The real problem is that both the township and the county have their own government. We elect county hacks and township hacks, in addition to the state hacks. So I propose we eliminate townships. There is no function, other than sucking up our money, that the township provides, that can’t be provided for at the county level. This would save a significant amount of money for the taxpayer each year.

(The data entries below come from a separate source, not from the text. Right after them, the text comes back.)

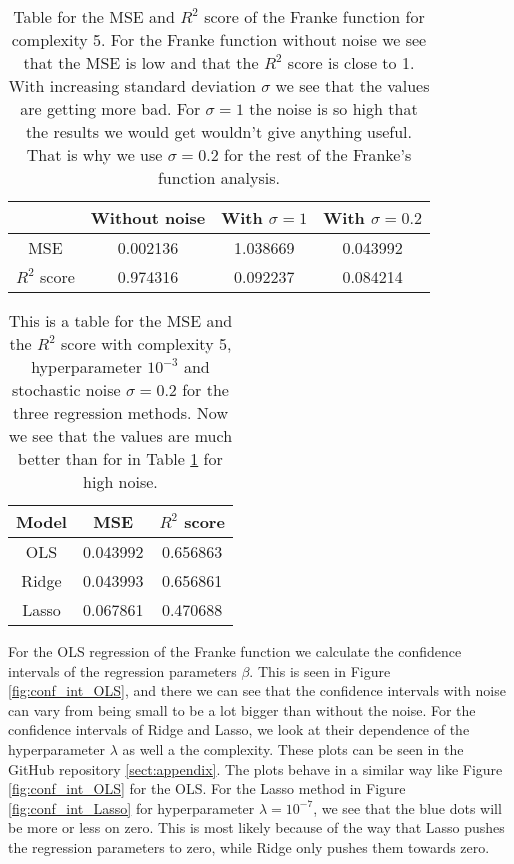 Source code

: \documentclass[12pt,a4paper,english]{article}
\begin{document}
\begin{table}[h!]
	\centering
	\begin{tabular}{ |c|c|c|c| }
		\hline \rule{0pt}{13pt}
		 & Without noise & With $\sigma=1$ & With $\sigma=0.2$ \\
		\hline \rule{0pt}{13pt}
		MSE & 0.002136 & 1.038669 & 0.043992 \\
		\hline \rule{0pt}{13pt}
		$R^2$ score & 0.974316 & 0.092237 & 0.084214 \\
		\hline
	\end{tabular}	
	\caption{Table for the MSE and $R^2$ score of the Franke function for complexity 5. For the Franke function without noise we see that the MSE is low and that the $R^2$ score is close to 1. With increasing standard deviation $\sigma$ we see that the values are getting more bad. For $\sigma=1$ the noise is so high that the results we would get wouldn't give anything useful. That is why we use $\sigma=0.2$ for the rest of the Franke's function analysis.}
	\label{tab:high_noise}
\end{table}

\begin{table}[h!]
	\centering
	\begin{tabular}{ |c|c|c| }
		\hline \rule{0pt}{13pt}
		Model& MSE & $R^2$ score \\
		\hline \rule{0pt}{13pt}
		OLS & 0.043992 & 0.656863 \\
		\hline \rule{0pt}{13pt}
		Ridge & 0.043993 & 0.656861 \\
		\hline \rule{0pt}{13pt}
		Lasso & 0.067861 & 0.470688 \\
		\hline
	\end{tabular}	
	\caption{This is a table for the MSE and the $R^2$ score with complexity 5, hyperparameter $10^{-3}$ and stochastic noise $\sigma=0.2$ for the three regression methods. Now we see that the values are much better than for in Table \ref{tab:high_noise} for high noise.}
	\label{tab:low_noise}
\end{table}

For the OLS regression of the Franke function we calculate the confidence intervals of the regression parameters $\beta$. This is seen in Figure \ref{fig:conf_int_OLS}, and there we can see that the confidence intervals with noise can vary from being small to be a lot bigger than without the noise. For the confidence intervals of Ridge and Lasso, we look at their dependence of the hyperparameter $\lambda$ as well a the complexity. These plots can be seen in the GitHub repository \ref{sect:appendix}. The plots behave in a similar way like Figure \ref{fig:conf_int_OLS} for the OLS. For the Lasso method in Figure \ref{fig:conf_int_Lasso} for hyperparameter $\lambda=10^{-7}$, we see that the blue dots will be more or less on zero. This is most likely because of the way that Lasso pushes the regression parameters to zero, while Ridge only pushes them towards zero.
\end{document}
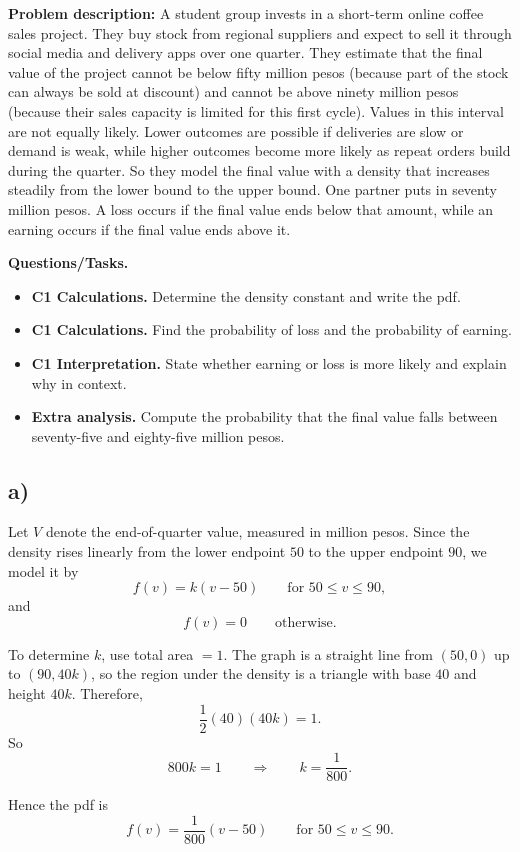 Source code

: \textbf{Problem description:}
A student group invests in a short-term online coffee sales project. They buy stock from regional suppliers and expect to sell it through social media and delivery apps over one quarter. They estimate that the final value of the project cannot be below fifty million pesos (because part of the stock can always be sold at discount) and cannot be above ninety million pesos (because their sales capacity is limited for this first cycle). Values in this interval are not equally likely. Lower outcomes are possible if deliveries are slow or demand is weak, while higher outcomes become more likely as repeat orders build during the quarter. So they model the final value with a density that increases steadily from the lower bound to the upper bound. One partner puts in seventy million pesos. A loss occurs if the final value ends below that amount, while an earning occurs if the final value ends above it.

\textbf{Questions/Tasks.}
\begin{itemize}
	\item \textbf{C1 Calculations.} Determine the density constant and write the pdf.
	\item \textbf{C1 Calculations.} Find the probability of loss and the probability of earning.
	\item \textbf{C1 Interpretation.} State whether earning or loss is more likely and explain why in context.
\item \textbf{Extra analysis.} Compute the probability that the final value falls between seventy-five and eighty-five million pesos.
\end{itemize}

\subsection*{a)}
Let $V$ denote the end-of-quarter value, measured in million pesos. Since the density rises linearly from the lower endpoint $50$ to the upper endpoint $90$, we model it by
\[
f(v)=k(v-50)\qquad \text{for }50\le v\le 90,
\]
and
\[
f(v)=0\qquad \text{otherwise.}
\]

To determine $k$, use total area $=1$. The graph is a straight line from $(50,0)$ up to $(90,40k)$, so the region under the density is a triangle with base $40$ and height $40k$. Therefore,
\[
\frac12(40)(40k)=1.
\]
So
\[
800k=1
\qquad \Rightarrow \qquad
k=\frac{1}{800}.
\]

Hence the pdf is
\[
f(v)=\frac{1}{800}(v-50)\qquad \text{for }50\le v\le 90.
\]

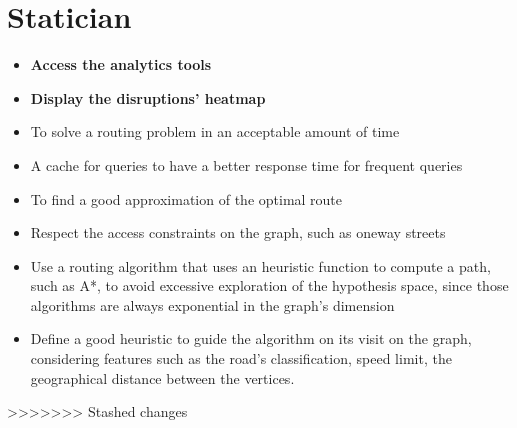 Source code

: \section{Statician}
\begin{itemize}
	\item \textbf{Access the analytics tools}
	\item \textbf{Display the disruptions' heatmap}
\end{itemize}

	\begin{itemize}
	\item To solve a routing problem in an acceptable amount of time
	\item A cache for queries to have a better response time for frequent queries
	\item To find a good approximation of the optimal route
	\item Respect the access constraints on the graph, such as oneway streets
	\item Use a routing algorithm that uses an heuristic function to compute a path, such as A*, to avoid excessive exploration of the hypothesis space, since those algorithms are always exponential in the graph’s dimension
	\item Define a good heuristic to guide the algorithm on its visit on the graph, considering features such as the road’s classification, speed limit, the geographical distance between the vertices.
	\end{itemize}
>>>>>>> Stashed changes





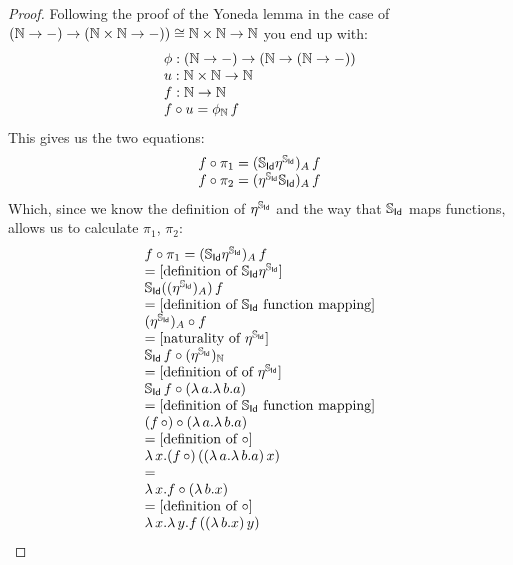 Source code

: \documentclass{article}
\begin{document}
\begin{proof}
Following the proof of the Yoneda lemma in the case of $(\nat \to -) \to (\nat \times \nat \to -)) \cong \nat \times \nat \to \nat$ you end up with:
$$
\begin{array}{ll}
    \phi : (\nat \to -) \to (\nat \to (\nat \to -)) \\
    u : \nat \times \nat \to \nat \\
    f : \nat \to \nat \\
    f \comp u = \phi_\nat\,f
\end{array}
$$
This gives us the two equations:
 $$
\begin{array}{ll}
    f \comp \pi_1 = (\stream{\Id}\eta^{\stream{\Id}})_A\, f \\
    f \comp \pi_2 = (\eta^{\stream{\Id}}\stream{\Id})_A\, f \\
\end{array}
$$
Which, since we know the definition of $\eta^{\stream{\Id}}$ and the way that $\stream{\Id}$ maps functions, allows us to calculate $\pi_1$, $\pi_2$:
$$
\begin{array}{ll}
    f \comp \pi_1 = (\stream{\Id}\eta^{\stream{\Id}})_A\, f \\
    = \text{[definition of $\stream{\Id}\eta^{\stream{\Id}}$]} \\
    \stream{\Id}((\eta^{\stream{\Id}})_A)\, f \\
    = \text{[definition of $\stream{\Id}$ function mapping]} \\
    (\eta^{\stream{\Id}})_A \comp f  \\
    = \text{[naturality of $\eta^{\stream{\Id}}$]} \\
    \stream{\Id}\,f \comp (\eta^{\stream{\Id}})_\nat \\
    = \text{[definition of of $\eta^{\stream{\Id}}$]} \\
    \stream{\Id}\,f \comp (\lambda\,a.\lambda\,b.a) \\
    = \text{[definition of $\stream{\Id}$ function mapping]} \\
    (f\,\comp) \comp (\lambda\,a.\lambda\,b.a) \\
    = \text{[definition of $\comp$]} \\
    \lambda\,x.(f\,\comp)\,((\lambda\,a.\lambda\,b.a)\,x) \\
    = \\
    \lambda\,x.f \comp (\lambda\,b.x) \\
    = \text{[definition of $\comp$]} \\
    \lambda\,x.\lambda\,y. f\,((\lambda\,b.x)\, y) \\

\end{array}$$
\end{proof}
\end{document}
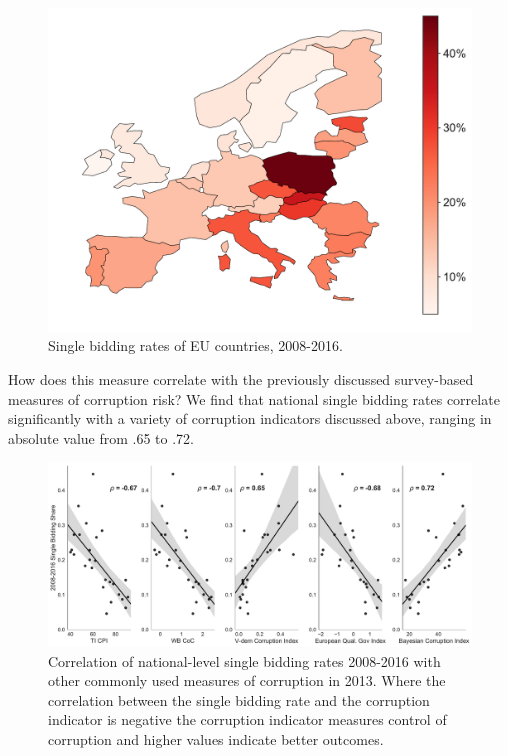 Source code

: \begin{figure}[!ht]
\centering
\includegraphics[width=.9\textwidth]{images/ted_networks/eu_sb_map.pdf}
\caption[Single bidding rates of EU countries.]{Single bidding rates of EU countries, 2008-2016.}
\label{fig:eu_sb_rates}
\end{figure}


How does this measure correlate with the previously discussed survey-based measures of corruption risk? We find that national single bidding rates correlate significantly with a variety of corruption indicators discussed above, ranging in absolute value from .65 to .72.

\begin{figure}[!ht]
\centering
\includegraphics[width=\textwidth]{images/ted_networks/sb_corruption_correlations.pdf}
\caption[Correlates of national single bidding]{Correlation of national-level single bidding rates 2008-2016 with other commonly used measures of corruption in 2013. Where the correlation between the single bidding rate and the corruption indicator is negative the corruption indicator measures control of corruption and higher values indicate better outcomes.}
\label{fig:ted_sb_corr}
\end{figure}


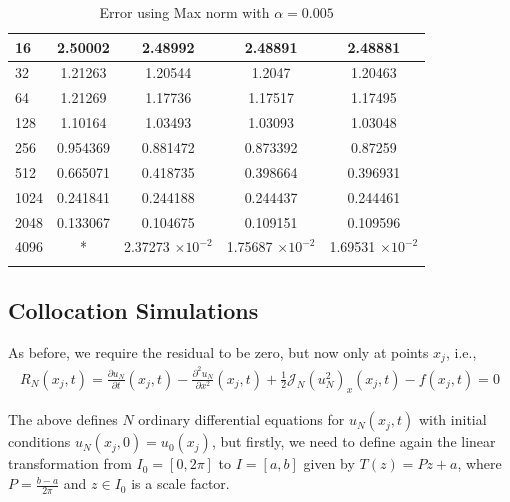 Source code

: \begin{table}[H]
\begin{tabular}{lcccc}
		\midrule
		\hspace{7mm} 16 & 2.50002  & 2.48992   & 2.48891   & 2.48881   \\
		\midrule
		\hspace{7mm} 32 & 1.21263  & 1.20544   & 1.2047    & 1.20463   \\
		\midrule
		\hspace{7mm} 64 & 1.21269  & 1.17736   & 1.17517   & 1.17495   \\
		\midrule
		\hspace{7mm} 128 & 1.10164  & 1.03493   & 1.03093   & 1.03048   \\
		\midrule
		\hspace{7mm} 256 & 0.954369 & 0.881472  & 0.873392  & 0.87259   \\
		\midrule
		\hspace{7mm} 512 & 0.665071 & 0.418735  & 0.398664  & 0.396931  \\
		\midrule
		\hspace{7mm} 1024 & 0.241841 & 0.244188  & 0.244437  & 0.244461  \\
		\midrule
		\hspace{7mm} 2048 & 0.133067 & 0.104675  & 0.109151  & 0.109596  \\
		\midrule
		\hspace{7mm} 4096 & * & 2.37273  $\times 10 ^{-2}$ & 1.75687  $\times 10 ^{-2}$ & 1.69531  $\times 10 ^{-2}$\\
		\\
		\bottomrule
	\end{tabular}
	\caption{Error using Max norm with $\alpha =0.005$}
	\label{Galerkin_tabla_max_alpha=005}
	\end{table}
	
	\newpage
	\subsection{Collocation Simulations}
	As before, we require the residual to be zero, but now only at points $ x_j $, i.e.,
	\begin{align*}
		R_{N} (x_j, t) = \frac{\partial u_N}{\partial t} (x_j, t) - \frac{\partial^2 u_N }{\partial x^2} (x_j, t) + \frac{1}{2} \mathcal{J}_N \left(u^2_N \right)_x (x_j, t) - f(x_j, t) = 0
	\end{align*}
	
	The above defines $N$ ordinary differential equations for $u_N (x_j , t)$ with initial conditions $u_N (x_j, 0) = u_0(x_j)$, but firstly, we need to define again the linear transformation from $I_0 = [0, 2 \pi]$ to $I = [a, b]$ given by $T (z) = P z + a$, where $P = \frac {b - a}{2 \pi}$ and $z \in I_0$ is a scale factor. \\
	
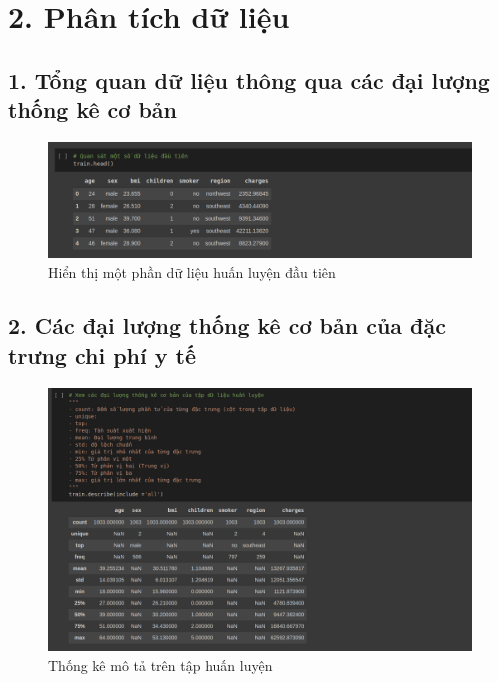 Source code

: \documentclass{article}
\begin{document}
	\section{2. Phân tích dữ liệu}
	
	\subsection{1. Tổng quan dữ liệu thông qua các đại lượng thống kê cơ bản}
	\begin{figure}[H]
		\centering
		\includegraphics[width=1\textwidth]{images/train_head.png}
		\caption{Hiển thị một phần dữ liệu huấn luyện đầu tiên}
		\label{fig:writing-thesis-train-head}
	\end{figure}
	
	\subsection{2. Các đại lượng thống kê cơ bản của đặc trưng chi phí y tế}
	\begin{figure}[H]
		\centering
		\includegraphics[width=1\textwidth]{images/simple_stat_on_train_set.png}
		\caption{Thống kê mô tả trên tập huấn luyện}
		\label{fig:writing-thesis-simple-stat-on-train-set}
	\end{figure}
\end{document}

This is where the problem of unemployment comes in. By eliminating these redundant levels of government, we would be putting hundreds, if not thousands, of politicians out of work. These changes would moderately increase the unemployment rate.
Granted, this would require amending the state constitution. And you can be sure that the politicians in power, and those who aspire to be, will be dead set against it. They will tell you all sorts of horror stories about the calamities that will befall Illinois should we make these changes. They’ll put up roadblocks to make it harder to change. They will tell any lie, make any bribe, or twist any arm to keep their place at the trough. But think about it. If it makes a politician worried, isn’t that alone a good thing?
And that squealing you hear? It’s just the little piggies worried about their next meal.